Sunday, April 25, 2010

Oh Sheesh, Ya'll; 'Twas A Dream



I had a dream last night that I had a very good elderly friend who was wealthy. In my dream he had the physical appearance of John Waters. He was dying, and he told me that his last wish was to become. . . intimate with me. I agreed seeing as he was dying and all. In the middle of it, he let me know that he was putting me in his will. Cha-ching!

Keep Your Bosom To Yourself


This bitch the other night was just walking around with her titty out breastfeeding. I don't like that. It's one thing to hide that shit under a blanket, but fuck you and your feminism, we don't need to see your swollen teat. Go ahead and feed your little twat vomit in public, but cover it up

Of Course



My friend Brady always manages to find the nastiest stuff on the Internet there is. He searched for "moogle" images. They are these cute little creatures in the Final Fantasy franchise. So of course he happened across this picture:






Brady: wtf. how is this in the google image search for moogles?
me: only you
me: just leave it to you to find that shit
Brady: lol
Brady: so
Brady: I'm confused what is going on in that picture
me: i don't really want to enlarge it
Brady: lol
Brady: DAMN
Brady: who is getting boned thinking about moogles?
me: you
Brady: there are WAAAAAAY to many moogle penises on google images
me: ooooooh
Brady: : and there is one spreading its asscheeks
me: he has his little antenna thing in toad's ass
me: lol
Brady: : OOOOOOHHHHHHH
me: you sick fuck
me: like an anal bead
Brady: : HA
me: a singular anal bead

Yikes


I've been sitting on this one for a while. It's just that gross. I won't go into detail on how I came to experience the following situation, but it was totally kosher. Trust me. It was not at all my doing, and it couldn't be avoided. On to the nose-rape.

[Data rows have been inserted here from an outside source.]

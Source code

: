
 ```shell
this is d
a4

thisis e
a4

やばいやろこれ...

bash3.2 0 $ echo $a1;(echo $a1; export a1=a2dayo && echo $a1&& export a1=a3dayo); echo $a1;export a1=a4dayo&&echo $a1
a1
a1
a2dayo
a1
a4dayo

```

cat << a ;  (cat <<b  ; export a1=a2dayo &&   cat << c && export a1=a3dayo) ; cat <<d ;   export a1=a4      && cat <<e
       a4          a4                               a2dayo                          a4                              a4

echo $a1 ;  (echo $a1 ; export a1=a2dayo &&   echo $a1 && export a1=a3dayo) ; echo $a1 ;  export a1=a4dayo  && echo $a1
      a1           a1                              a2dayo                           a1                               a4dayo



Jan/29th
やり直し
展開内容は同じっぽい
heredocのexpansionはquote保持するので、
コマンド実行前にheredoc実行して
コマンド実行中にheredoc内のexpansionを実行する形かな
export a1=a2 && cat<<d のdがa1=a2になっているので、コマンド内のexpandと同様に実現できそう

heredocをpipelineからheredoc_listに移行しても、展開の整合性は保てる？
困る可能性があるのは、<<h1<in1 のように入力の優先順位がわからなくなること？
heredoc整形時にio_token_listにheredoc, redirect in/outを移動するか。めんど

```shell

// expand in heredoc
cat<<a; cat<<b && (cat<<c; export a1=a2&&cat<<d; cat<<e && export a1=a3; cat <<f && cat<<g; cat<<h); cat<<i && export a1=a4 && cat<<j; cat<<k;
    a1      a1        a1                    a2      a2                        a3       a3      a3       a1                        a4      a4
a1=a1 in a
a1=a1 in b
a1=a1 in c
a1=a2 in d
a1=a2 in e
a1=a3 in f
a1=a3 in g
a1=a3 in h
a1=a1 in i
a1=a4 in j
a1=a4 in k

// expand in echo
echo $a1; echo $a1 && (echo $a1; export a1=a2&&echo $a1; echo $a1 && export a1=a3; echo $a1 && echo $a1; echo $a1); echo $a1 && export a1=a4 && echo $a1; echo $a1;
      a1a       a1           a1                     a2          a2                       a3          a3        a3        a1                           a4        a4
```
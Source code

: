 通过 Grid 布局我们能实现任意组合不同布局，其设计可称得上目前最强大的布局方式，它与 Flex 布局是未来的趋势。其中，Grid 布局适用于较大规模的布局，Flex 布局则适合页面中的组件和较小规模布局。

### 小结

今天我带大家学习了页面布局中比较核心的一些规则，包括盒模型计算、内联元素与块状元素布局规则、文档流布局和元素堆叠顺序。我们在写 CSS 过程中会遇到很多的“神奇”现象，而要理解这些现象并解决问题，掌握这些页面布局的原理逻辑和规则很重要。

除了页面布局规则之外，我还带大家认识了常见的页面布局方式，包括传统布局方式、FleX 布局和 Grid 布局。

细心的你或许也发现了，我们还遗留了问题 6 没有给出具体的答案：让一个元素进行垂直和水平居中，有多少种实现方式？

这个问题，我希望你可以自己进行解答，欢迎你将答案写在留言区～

I experienced the most foul scent known to man-kind. It smelled like human shit, mold, garbage, rotting flesh, and manure all at once. "What was it" you ask? It was the stench of a tampon stewing inside a woman who had forgotten it was there for almost one month. First of all, that's dangerous and can lead to toxic shock syndrome and death. Secondly, HOW THE FUCK DO YOU NOT NOTICE THE SMELL? I guess people really can get used to anything. It literally stung my eyes and made me gag. It smelled of brimstone and fish. It was like her vagina was the Hellmouth, only the demons entered it instead of escaping.

Smize Fail


Brady: is that you?
me: yes, that's me in the tranny picture. in my final boss form
Brady: It doesn't look like you
Brady: It doesn't look bad. You photograph differently. Tyra would like it. You have different looks

Um, What?


I saw this little bastard chilling all dead on the sidewalk in front of a chiropractic clinic by where I work. At first I thought it was a scorpion. I was a little freaked out, but it was obviously dead, so I looked a little closer. It was clearly not a scorpion, but a LOBSTER. A baby motherfucking lobster. What the fuck? I'm dying to know how a tiny, three-inch lobster wound up dead on the sidewalk in front of a chiropractor's business. Can you even buy them that small? Maybe at a pet store? Do pet stores sell lobsters? There's a story there, and I have half a mind to call them up and ask about it. So many questions.